Collected data entries
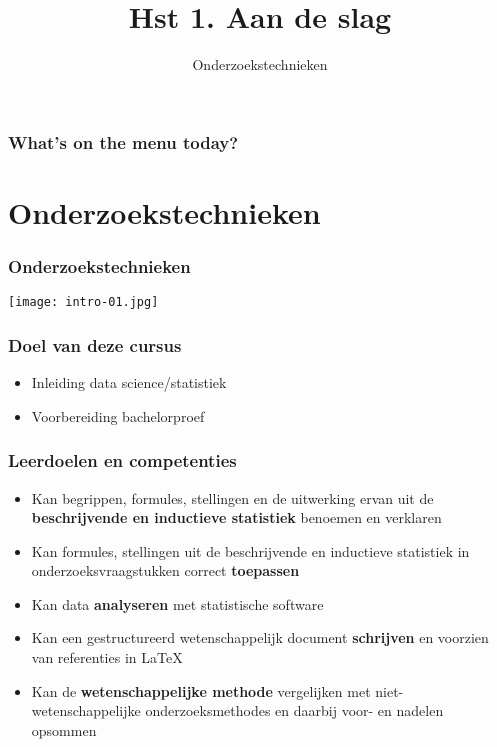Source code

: \documentclass[aspectratio=169]{beamer}
\title{Hst 1. Aan de slag}
\subtitle{Onderzoekstechnieken}
\begin{document}
\begin{frame}
  \maketitle
\end{frame}

\begin{frame}
  \frametitle{What's on the menu today?}
  
  \tableofcontents
\end{frame}

\section{Onderzoekstechnieken}

\begin{frame}
  \frametitle{Onderzoekstechnieken}
  
  \centering
  \texttt{[image: intro-01.jpg]}
\end{frame}

\begin{frame}
  \frametitle{Doel van deze cursus}
  
  \begin{itemize}
    \item Inleiding data science/statistiek
    \item Voorbereiding bachelorproef
  \end{itemize}
\end{frame}

\begin{frame}
  \frametitle{Leerdoelen en competenties}
  
  \begin{itemize}
    \item Kan begrippen, formules, stellingen en de uitwerking ervan uit de \textbf{beschrijvende en inductieve statistiek} benoemen en verklaren
    \item Kan formules, stellingen uit de beschrijvende en inductieve statistiek in onderzoeksvraagstukken correct \textbf{toepassen}
    \item Kan data \textbf{analyseren} met statistische software
    \item Kan een gestructureerd wetenschappelijk document \textbf{schrijven} en voorzien van referenties in \LaTeX{}
    \item Kan de \textbf{wetenschappelijke methode} vergelijken met niet-wetenschappelijke onderzoeksmethodes en daarbij voor- en nadelen opsommen 
  \end{itemize}
\end{frame}
\end{document}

● TASK DESCRIPTION: What is needed is a verbatim transcription of the records, minus the pictures.

● EXERCISE ANSWER:
Source code

: \documentclass[aspectratio=169]{beamer}
\title{Hst 1. Aan de slag}
\subtitle{Onderzoekstechnieken}
\begin{document}
\begin{frame}
  \maketitle
\end{frame}

\begin{frame}
  \frametitle{What's on the menu today?}
  
  \tableofcontents
\end{frame}

\section{Onderzoekstechnieken}

\begin{frame}
  \frametitle{Onderzoekstechnieken}
  
  \centering
  \texttt{[image: intro-01.jpg]}
\end{frame}

\begin{frame}
  \frametitle{Doel van deze cursus}
  
  \begin{itemize}
    \item Inleiding data science/statistiek
    \item Voorbereiding bachelorproef
  \end{itemize}
\end{frame}

\begin{frame}
  \frametitle{Leerdoelen en competenties}
  
  \begin{itemize}
    \item Kan begrippen, formules, stellingen en de uitwerking ervan uit de \textbf{beschrijvende en inductieve statistiek} benoemen en verklaren
    \item Kan formules, stellingen uit de beschrijvende en inductieve statistiek in onderzoeksvraagstukken correct \textbf{toepassen}
    \item Kan data \textbf{analyseren} met statistische software
    \item Kan een gestructureerd wetenschappelijk document \textbf{schrijven} en voorzien van referenties in \LaTeX{}
    \item Kan de \textbf{wetenschappelijke methode} vergelijken met niet-wetenschappelijke onderzoeksmethodes en daarbij voor- en nadelen opsommen 
  \end{itemize}
\end{frame}
\end{document}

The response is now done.